Residents in the small village in Dax in southwestern France, will be able to do their shopping in a small supermarket, go to the hairdressers, visit a local brasserie, peruse books at the library, work out at the gym and even visit a little farm.
The village’s architect, Nathalie Grégoire, explains that there will be a “lack of enclosures”, instead favouring vast green areas. The architectural design will focus on ensuring patients can walk easily around the space, and improve their sense of direction and memory.
The aim of the project, which began construction at the start of June, is to reduce anxiety and isolation, all while testing the efficacy of alternative treatments for Alzheimer's. Patients won’t be treated with medication or escorted by nursing aides, but instead will be allowed to live in relative freedom, while ‘cohabiting’ with plain-clothed live-in carers, medical staff, researchers and volunteers.

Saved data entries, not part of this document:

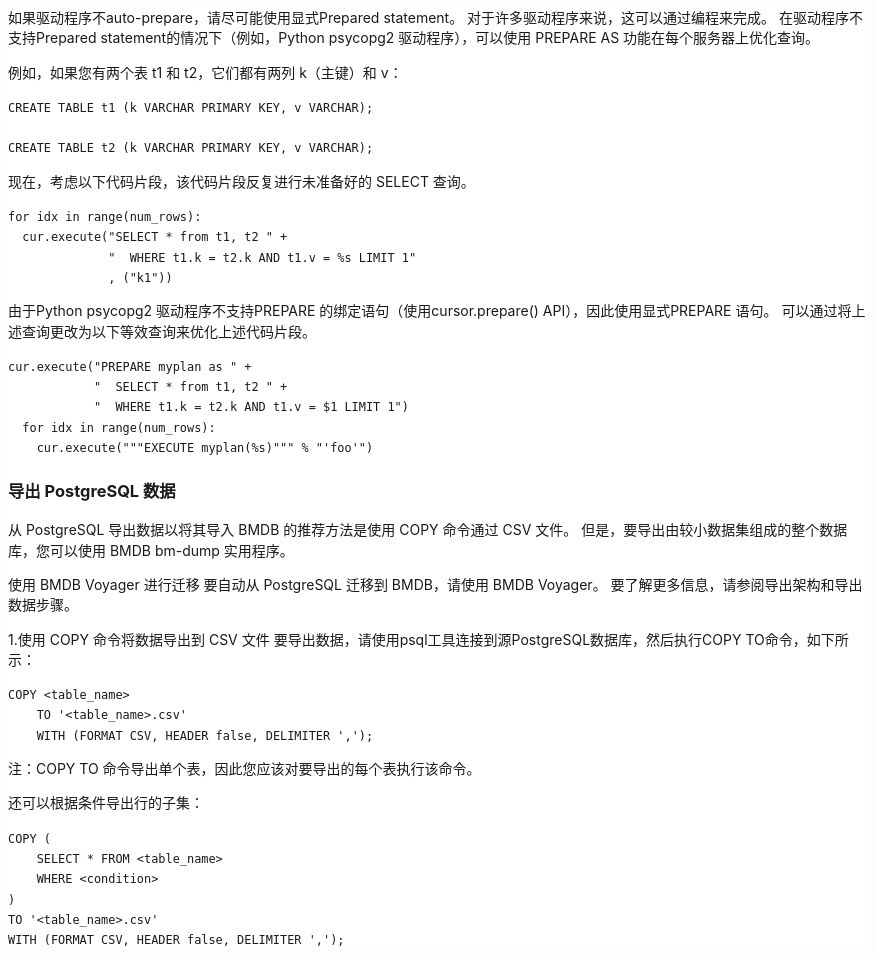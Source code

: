 如果驱动程序不auto-prepare，请尽可能使用显式Prepared statement。 对于许多驱动程序来说，这可以通过编程来完成。 在驱动程序不支持Prepared statement的情况下（例如，Python psycopg2 驱动程序），可以使用 PREPARE AS 功能在每个服务器上优化查询。

例如，如果您有两个表 t1 和 t2，它们都有两列 k（主键）和 v：

```
CREATE TABLE t1 (k VARCHAR PRIMARY KEY, v VARCHAR);
 
CREATE TABLE t2 (k VARCHAR PRIMARY KEY, v VARCHAR);
```

现在，考虑以下代码片段，该代码片段反复进行未准备好的 SELECT 查询。

```
for idx in range(num_rows):
  cur.execute("SELECT * from t1, t2 " +
              "  WHERE t1.k = t2.k AND t1.v = %s LIMIT 1"
              , ("k1"))
```

由于Python psycopg2 驱动程序不支持PREPARE 的绑定语句（使用cursor.prepare() API），因此使用显式PREPARE 语句。 可以通过将上述查询更改为以下等效查询来优化上述代码片段。

```
cur.execute("PREPARE myplan as " +
            "  SELECT * from t1, t2 " +
            "  WHERE t1.k = t2.k AND t1.v = $1 LIMIT 1")
  for idx in range(num_rows):
    cur.execute("""EXECUTE myplan(%s)""" % "'foo'")
```

### **导出 PostgreSQL 数据**

从 PostgreSQL 导出数据以将其导入 BMDB 的推荐方法是使用 COPY 命令通过 CSV 文件。 但是，要导出由较小数据集组成的整个数据库，您可以使用 BMDB bm-dump 实用程序。

使用 BMDB Voyager 进行迁移
要自动从 PostgreSQL 迁移到 BMDB，请使用 BMDB Voyager。 要了解更多信息，请参阅导出架构和导出数据步骤。

1.使用 COPY 命令将数据导出到 CSV 文件
要导出数据，请使用psql工具连接到源PostgreSQL数据库，然后执行COPY TO命令，如下所示：

```
COPY <table_name>
    TO '<table_name>.csv'
    WITH (FORMAT CSV, HEADER false, DELIMITER ',');
```

注：COPY TO 命令导出单个表，因此您应该对要导出的每个表执行该命令。

还可以根据条件导出行的子集：

```
COPY (
    SELECT * FROM <table_name>
    WHERE <condition>
)
TO '<table_name>.csv'
WITH (FORMAT CSV, HEADER false, DELIMITER ',');
```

Alzheimer’s is the most common cause of dementia, and is an irreversible, progressive brain disorder that slowly dismantles memory and thinking skills. Eventually, the ability to carry out even the simplest of tasks becomes difficult, if not impossible. According to Alzheimer’s Research UK, there are currently about 850,000 people suffering from dementia in Britain. One in 14 over-65s suffer from dementia, and over 42,000 of UK residents under 65 have the disease.
“People living with dementia tend to want to stay in their own homes and retain as much independence as possible,” explains the Alzheimer’s Research UK site. “But as the condition progresses, full-time care can be needed and many people with dementia move into care and nursing homes.” In fact, 69% is the average prevalence of people living with dementia in care homes. But as dementia sufferers are often in a state of confusion or disorientation, living in a care home can often be extremely stressful for both the patient and their family.
That's why France’s Alzheimer’s Village will focus on letting patients live as normally as possible, to help “maintain their participation in social life,” professor Jean-François Dartigues, neurologist at the Pellegrin university hospital in Bordeaux, told the Telegraph. “The brain is the organ of human relations par excellence," he added.
The village is the idea of late socialist minister Henri Emmanuelli, who launched the project after reading about a Dutch gated model village in Weesp, Netherlands, with a similar set-up, which was viewed as a pioneering care facility for elderly people suffering with dementia. In Weesp, the staff say they don’t treat patients, but rather that they “care for residents”.
Some have criticised the structure, saying it reminds them of The Truman Show, in which Jim Carrey played a man living in an entirely fake town as the unwitting subject of a television show, but advocates insist that, compared to more traditional nursing homes, residents are more active, less medicated and exponentially happier.
With the French iteration, Dartigues says they will be conducting a comparative study with more typical nursing homes to examine the “impact of new therapeutic approaches on patients, carers and medical staff.”
Supporters of the project believe that this ‘care not treatment’ viewpoint is better for patients than standard practices, and the village is a chance to put this theory to the test on a huge scale, with researchers able to observe the effects of a real-life, passive care system that still operates in a highly controlled environment.
The village is thought to cost around €29 million to create and €7 million to run – but will only cost patients approximately €66 per day, meaning that residents will be able to live in relative peace for around the same rate as a normal nursing home in the country. “We hope that the patients will be less constrained and anxious, happier. The same goes for the medical staff,” says Françoise Diris, president of the France Alzheimer Landes association, adding that they hoped the project would make families feel “more relaxed, and feel less guilty.”